This guide shows how to run MCTS in your CI/CD pipeline — fail builds on security thresholds, upload SARIF to GitHub Code Scanning, and share HTML reports with your team.
Which CI flags should I use? Scoring developer guide — legacy vs v2 cheat sheet
Quick legacy gate:mcts scan ./server.py --fail-on-critical --min-score 70
Quick v2 gate:mcts scan ./server.py --fail-on-critical --max-absolute-risk 500 --max-risk-level high
GitHub Action: below
| Strategy | When | Example |
|---|---|---|
| A — Legacy only | Existing pipelines; no policy change | --fail-on-critical --min-score 70 |
| B — v2 only | New risk policies | --max-absolute-risk 500 --max-risk-level high |
| C — Dual gates | Transition period | --min-score 70 --max-absolute-risk 500 |
Default --scoring both means v2 fields are always in JSON/SARIF/HTML even when you only gate on legacy metrics.

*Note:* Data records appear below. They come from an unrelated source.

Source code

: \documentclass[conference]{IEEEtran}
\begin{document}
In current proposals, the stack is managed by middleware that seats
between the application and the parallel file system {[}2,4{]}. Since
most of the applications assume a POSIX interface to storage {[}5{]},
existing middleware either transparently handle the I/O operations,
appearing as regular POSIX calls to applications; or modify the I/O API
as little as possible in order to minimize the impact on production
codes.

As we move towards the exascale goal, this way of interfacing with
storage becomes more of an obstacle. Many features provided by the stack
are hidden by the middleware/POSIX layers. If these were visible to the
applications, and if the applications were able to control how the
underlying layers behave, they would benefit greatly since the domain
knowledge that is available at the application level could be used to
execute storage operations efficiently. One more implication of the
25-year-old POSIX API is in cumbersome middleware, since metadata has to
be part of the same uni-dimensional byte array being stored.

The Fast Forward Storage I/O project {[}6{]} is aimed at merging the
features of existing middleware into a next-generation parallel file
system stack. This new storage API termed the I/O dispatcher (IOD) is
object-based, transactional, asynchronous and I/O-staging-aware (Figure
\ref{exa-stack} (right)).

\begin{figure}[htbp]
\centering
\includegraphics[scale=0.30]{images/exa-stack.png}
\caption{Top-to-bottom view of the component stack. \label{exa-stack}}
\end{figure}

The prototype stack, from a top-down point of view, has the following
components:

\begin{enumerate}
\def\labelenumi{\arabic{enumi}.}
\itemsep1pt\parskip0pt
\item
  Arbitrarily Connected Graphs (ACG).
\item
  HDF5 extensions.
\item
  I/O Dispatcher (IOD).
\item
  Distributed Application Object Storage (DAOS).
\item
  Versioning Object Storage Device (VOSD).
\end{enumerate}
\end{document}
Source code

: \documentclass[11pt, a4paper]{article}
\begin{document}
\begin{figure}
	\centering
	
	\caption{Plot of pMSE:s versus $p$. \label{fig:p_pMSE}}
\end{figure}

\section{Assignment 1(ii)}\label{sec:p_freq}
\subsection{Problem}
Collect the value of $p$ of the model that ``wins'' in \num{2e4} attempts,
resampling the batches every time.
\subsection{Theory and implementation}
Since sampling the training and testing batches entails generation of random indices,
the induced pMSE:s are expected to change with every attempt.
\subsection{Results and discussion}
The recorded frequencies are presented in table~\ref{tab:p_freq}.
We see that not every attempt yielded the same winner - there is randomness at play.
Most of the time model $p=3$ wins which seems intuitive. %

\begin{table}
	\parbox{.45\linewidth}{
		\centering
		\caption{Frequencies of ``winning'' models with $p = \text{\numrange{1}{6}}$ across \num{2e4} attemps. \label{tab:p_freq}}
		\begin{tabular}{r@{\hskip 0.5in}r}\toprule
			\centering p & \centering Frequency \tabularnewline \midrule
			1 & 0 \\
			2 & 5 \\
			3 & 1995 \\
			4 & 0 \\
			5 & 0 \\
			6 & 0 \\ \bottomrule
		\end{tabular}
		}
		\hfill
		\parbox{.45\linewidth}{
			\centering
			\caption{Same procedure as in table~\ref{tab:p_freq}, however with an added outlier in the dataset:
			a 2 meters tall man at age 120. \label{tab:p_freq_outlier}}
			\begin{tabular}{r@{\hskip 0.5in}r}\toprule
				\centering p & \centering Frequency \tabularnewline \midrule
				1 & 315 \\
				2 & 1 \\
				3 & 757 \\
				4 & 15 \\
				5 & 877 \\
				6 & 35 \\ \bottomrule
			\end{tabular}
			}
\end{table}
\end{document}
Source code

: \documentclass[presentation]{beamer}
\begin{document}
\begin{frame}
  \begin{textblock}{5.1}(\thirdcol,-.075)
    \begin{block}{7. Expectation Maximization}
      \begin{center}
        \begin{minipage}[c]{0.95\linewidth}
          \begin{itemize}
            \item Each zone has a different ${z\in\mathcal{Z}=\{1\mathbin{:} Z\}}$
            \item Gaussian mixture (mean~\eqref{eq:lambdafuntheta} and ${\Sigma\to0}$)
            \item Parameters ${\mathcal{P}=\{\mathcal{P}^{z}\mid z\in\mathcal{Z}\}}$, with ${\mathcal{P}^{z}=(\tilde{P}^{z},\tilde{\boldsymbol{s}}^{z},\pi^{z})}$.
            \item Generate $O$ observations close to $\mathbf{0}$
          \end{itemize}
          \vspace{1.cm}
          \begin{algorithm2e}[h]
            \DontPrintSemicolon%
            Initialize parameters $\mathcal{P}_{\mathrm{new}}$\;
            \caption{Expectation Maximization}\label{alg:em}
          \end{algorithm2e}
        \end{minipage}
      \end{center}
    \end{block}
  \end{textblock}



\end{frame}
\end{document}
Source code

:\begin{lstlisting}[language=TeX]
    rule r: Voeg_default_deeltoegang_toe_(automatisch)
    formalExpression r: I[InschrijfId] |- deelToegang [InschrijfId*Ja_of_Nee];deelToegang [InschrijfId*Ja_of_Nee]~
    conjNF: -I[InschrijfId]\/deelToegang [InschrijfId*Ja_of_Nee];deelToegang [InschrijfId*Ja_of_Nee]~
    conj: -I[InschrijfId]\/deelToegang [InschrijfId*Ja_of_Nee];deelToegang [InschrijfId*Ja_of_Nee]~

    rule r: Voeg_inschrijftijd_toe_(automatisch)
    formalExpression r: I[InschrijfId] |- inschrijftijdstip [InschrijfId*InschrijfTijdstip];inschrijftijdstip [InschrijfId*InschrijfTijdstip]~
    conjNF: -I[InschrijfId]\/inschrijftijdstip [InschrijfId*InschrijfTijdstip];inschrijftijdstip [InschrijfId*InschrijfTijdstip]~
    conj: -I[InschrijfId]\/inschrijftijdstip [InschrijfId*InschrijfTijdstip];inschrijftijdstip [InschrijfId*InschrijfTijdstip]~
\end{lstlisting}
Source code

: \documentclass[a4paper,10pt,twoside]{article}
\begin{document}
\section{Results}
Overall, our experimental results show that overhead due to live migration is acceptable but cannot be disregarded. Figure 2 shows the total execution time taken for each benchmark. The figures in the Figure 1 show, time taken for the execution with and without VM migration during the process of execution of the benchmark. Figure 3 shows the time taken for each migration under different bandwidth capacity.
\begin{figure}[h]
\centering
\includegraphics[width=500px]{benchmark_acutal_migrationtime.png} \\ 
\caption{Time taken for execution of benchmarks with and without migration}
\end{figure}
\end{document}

MCTS is designed to work in CI without a cloud account. The typical workflow:
- Scan your MCP server on every pull request
- Fail the build if critical findings exist or the score drops below your threshold
- Upload SARIF so findings appear in GitHub's Security tab
- Save HTML as a workflow artifact for human review
No API keys or external services required for standard scans.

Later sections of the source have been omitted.